> What you will do:
The answer should consist of every record, reproduced exactly.

- - -

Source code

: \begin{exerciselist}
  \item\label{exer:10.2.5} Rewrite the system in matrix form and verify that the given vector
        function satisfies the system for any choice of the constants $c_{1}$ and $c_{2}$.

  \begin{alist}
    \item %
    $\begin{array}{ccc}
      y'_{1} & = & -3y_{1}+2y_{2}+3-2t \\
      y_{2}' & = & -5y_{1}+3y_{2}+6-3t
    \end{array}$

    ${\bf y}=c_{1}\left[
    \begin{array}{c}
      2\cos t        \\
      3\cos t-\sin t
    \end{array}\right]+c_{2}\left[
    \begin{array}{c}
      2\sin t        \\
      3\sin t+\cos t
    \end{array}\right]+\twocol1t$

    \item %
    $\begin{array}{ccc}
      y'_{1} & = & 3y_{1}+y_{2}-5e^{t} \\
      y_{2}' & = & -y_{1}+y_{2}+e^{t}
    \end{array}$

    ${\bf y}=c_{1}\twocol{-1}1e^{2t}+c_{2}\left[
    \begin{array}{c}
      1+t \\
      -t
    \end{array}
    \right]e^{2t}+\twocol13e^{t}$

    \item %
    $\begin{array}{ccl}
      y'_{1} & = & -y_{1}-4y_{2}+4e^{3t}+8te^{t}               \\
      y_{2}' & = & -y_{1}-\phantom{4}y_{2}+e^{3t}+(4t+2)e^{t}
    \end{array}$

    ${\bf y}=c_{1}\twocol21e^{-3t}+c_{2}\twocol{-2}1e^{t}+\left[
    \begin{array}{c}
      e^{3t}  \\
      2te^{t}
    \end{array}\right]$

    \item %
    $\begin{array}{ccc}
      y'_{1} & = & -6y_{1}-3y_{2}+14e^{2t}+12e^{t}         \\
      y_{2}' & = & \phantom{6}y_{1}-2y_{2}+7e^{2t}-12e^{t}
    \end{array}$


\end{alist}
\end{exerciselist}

- - -

> Output:
Source code

: \begin{exerciselist}
  \item\label{exer:10.2.5} Rewrite the system in matrix form and verify that the given vector
        function satisfies the system for any choice of the constants $c_{1}$ and $c_{2}$.

  \begin{alist}
    \item %
    $\begin{array}{ccc}
      y'_{1} & = & -3y_{1}+2y_{2}+3-2t \\
      y_{2}' & = & -5y_{1}+3y_{2}+6-3t
    \end{array}$

    ${\bf y}=c_{1}\left[
    \begin{array}{c}
      2\cos t        \\
      3\cos t-\sin t
    \end{array}\right]+c_{2}\left[
    \begin{array}{c}
      2\sin t        \\
      3\sin t+\cos t
    \end{array}\right]+\twocol1t$

    \item %
    $\begin{array}{ccc}
      y'_{1} & = & 3y_{1}+y_{2}-5e^{t} \\
      y_{2}' & = & -y_{1}+y_{2}+e^{t}
    \end{array}$

    ${\bf y}=c_{1}\twocol{-1}1e^{2t}+c_{2}\left[
    \begin{array}{c}
      1+t \\
      -t
    \end{array}
    \right]e^{2t}+\twocol13e^{t}$

    \item %
    $\begin{array}{ccl}
      y'_{1} & = & -y_{1}-4y_{2}+4e^{3t}+8te^{t}               \\
      y_{2}' & = & -y_{1}-\phantom{4}y_{2}+e^{3t}+(4t+2)e^{t}
    \end{array}$

    ${\bf y}=c_{1}\twocol21e^{-3t}+c_{2}\twocol{-2}1e^{t}+\left[
    \begin{array}{c}
      e^{3t}  \\
      2te^{t}
    \end{array}\right]$

    \item %
    $\begin{array}{ccc}
      y'_{1} & = & -6y_{1}-3y_{2}+14e^{2t}+12e^{t}         \\
      y_{2}' & = & \phantom{6}y_{1}-2y_{2}+7e^{2t}-12e^{t}
    \end{array}$


\end{alist}
\end{exerciselist}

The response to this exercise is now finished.